The resolution of the acute (hypo) manic or depressive phases does not have a predetermined time, each organism will respond differently to the treatment depending on its ability to metabolise the drugs administered, the severity of the episode, the duration of the disease, the number of episodes suffered , comorbidity with other disorders, adherence to treatment and as a consequence of proper hygiene of life ( adequate night rest for quantity and quality; reduction in the use of stimulants for the nervous system, such as caffeine, theine and nicotine; food; proper hydration; total abstention from the consumption of substances for abuse and alcohol ).

Long-term treatment:

Once stabilization of the acute phase is achieved, the continuation phase takes place , the primary objective of which is to reduce relapse rates in terms of frequency and severity of relapses and to resolve inter-episodic symptoms. This phase lasts about 3-6 months in which drug dosages can be reduced by adjusting them to the clinical status and any antidepressants, administered in case of bipolar depression, suspended. After this phase, the maintenance phase takes over, which is extremely delicate due to the risk of decreased adherence to the treatment. Among the drugs used in the maintenance phase we still find antiepileptics and lithium salts and atypical antipsychotics. The choice to use the new monthly intramuscular formulations of atypical antipsychotics available (Aripiprazole, Paliperidone palmitate, Risperidone and Olanzapine) called LAI has recently been increasing.(long-acting intramuscular) precisely in order to reduce the relapse rates associated with the loss of adherence to treatment. Relapses during maintenance treatment, according to the guidelines, should be treated by adjusting the dosage of the drugs already taken: in the case of the (hypo) manic episode by increasing the dosage of the antiepileptic or bringing the lithemia to 0.8-1 mmol / L or adding an atypical antipsychotic and clearly discontinuing any antidepressant; in the case of a depressive relapse, the need for the use of atypical antipsychotics, Lamotrigine and antidepressants will be evaluated. Lithium salts remain the only ones to show evidence of preventing depressive relapses, albeit less than they do with manic relapses (Goodwin et al, 2016).

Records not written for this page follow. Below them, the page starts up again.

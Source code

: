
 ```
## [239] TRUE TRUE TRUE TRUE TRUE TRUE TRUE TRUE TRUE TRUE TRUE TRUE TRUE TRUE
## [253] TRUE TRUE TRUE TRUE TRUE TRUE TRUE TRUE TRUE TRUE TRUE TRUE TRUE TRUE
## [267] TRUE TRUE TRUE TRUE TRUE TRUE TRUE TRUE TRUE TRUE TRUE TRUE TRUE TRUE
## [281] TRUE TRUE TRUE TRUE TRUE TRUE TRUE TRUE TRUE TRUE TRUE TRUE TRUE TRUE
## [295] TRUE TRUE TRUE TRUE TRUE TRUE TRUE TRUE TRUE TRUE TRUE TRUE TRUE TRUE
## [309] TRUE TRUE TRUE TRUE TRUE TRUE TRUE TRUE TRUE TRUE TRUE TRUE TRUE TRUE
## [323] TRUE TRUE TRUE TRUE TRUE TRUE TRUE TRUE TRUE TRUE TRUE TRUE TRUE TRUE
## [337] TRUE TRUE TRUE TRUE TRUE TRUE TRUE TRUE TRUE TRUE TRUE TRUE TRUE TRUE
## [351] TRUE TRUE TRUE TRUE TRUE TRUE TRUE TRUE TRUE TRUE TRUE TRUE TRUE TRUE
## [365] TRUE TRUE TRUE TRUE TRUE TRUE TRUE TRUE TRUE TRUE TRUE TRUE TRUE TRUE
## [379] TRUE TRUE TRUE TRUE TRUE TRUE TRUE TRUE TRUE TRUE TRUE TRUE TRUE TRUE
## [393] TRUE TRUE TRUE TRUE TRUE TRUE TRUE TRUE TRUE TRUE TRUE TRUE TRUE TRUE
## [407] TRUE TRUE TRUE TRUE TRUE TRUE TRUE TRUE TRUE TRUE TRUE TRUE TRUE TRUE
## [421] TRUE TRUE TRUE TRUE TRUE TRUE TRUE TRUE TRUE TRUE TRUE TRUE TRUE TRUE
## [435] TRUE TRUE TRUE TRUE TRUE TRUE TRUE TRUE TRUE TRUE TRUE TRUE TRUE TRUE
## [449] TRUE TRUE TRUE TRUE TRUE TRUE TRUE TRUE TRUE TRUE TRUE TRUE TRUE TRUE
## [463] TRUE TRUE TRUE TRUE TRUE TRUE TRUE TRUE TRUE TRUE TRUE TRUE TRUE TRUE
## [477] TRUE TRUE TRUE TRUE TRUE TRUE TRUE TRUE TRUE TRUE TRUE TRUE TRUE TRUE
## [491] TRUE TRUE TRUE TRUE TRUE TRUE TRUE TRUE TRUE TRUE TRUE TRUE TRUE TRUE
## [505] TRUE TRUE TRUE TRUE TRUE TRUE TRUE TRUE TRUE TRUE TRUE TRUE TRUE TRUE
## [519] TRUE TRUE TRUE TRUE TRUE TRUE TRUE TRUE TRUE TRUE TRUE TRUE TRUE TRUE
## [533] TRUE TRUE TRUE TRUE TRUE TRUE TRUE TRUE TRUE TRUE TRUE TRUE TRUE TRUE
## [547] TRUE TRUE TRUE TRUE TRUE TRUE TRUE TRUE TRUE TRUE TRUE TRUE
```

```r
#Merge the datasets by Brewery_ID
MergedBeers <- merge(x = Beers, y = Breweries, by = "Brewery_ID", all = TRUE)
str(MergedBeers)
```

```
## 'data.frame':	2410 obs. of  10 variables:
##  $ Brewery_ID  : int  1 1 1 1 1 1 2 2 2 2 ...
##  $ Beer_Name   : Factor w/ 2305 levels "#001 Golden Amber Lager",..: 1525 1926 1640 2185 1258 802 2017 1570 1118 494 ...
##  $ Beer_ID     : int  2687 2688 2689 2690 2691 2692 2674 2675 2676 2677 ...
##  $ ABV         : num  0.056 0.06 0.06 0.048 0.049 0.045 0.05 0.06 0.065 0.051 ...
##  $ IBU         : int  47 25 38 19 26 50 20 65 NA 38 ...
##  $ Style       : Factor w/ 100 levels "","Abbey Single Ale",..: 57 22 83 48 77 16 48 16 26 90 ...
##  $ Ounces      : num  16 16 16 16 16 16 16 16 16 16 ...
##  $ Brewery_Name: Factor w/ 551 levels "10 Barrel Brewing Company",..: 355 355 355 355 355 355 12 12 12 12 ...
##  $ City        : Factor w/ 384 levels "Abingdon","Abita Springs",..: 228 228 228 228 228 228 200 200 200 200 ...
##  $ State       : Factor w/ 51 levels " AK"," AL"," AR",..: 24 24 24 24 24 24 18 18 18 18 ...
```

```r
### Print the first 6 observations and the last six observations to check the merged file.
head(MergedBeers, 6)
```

Mood Disorders Pharmacotherapy – Conclusions

While there is no long-term treatment for Major Depressive Disorder, prophylactic treatment for Bipolar Disorder is absolutely necessary to limit the risk of relapses, which are still possible. It is an extremely complex process, so it requires continuous attention from the clinician, but also from the affected subject, who must be sufficiently aware of their disease and the implications of stopping a treatment. A solid therapeutic alliance and a valid psychoeducational path aimed at achieving a good awareness of the disease are essential requirements for an effective treatment.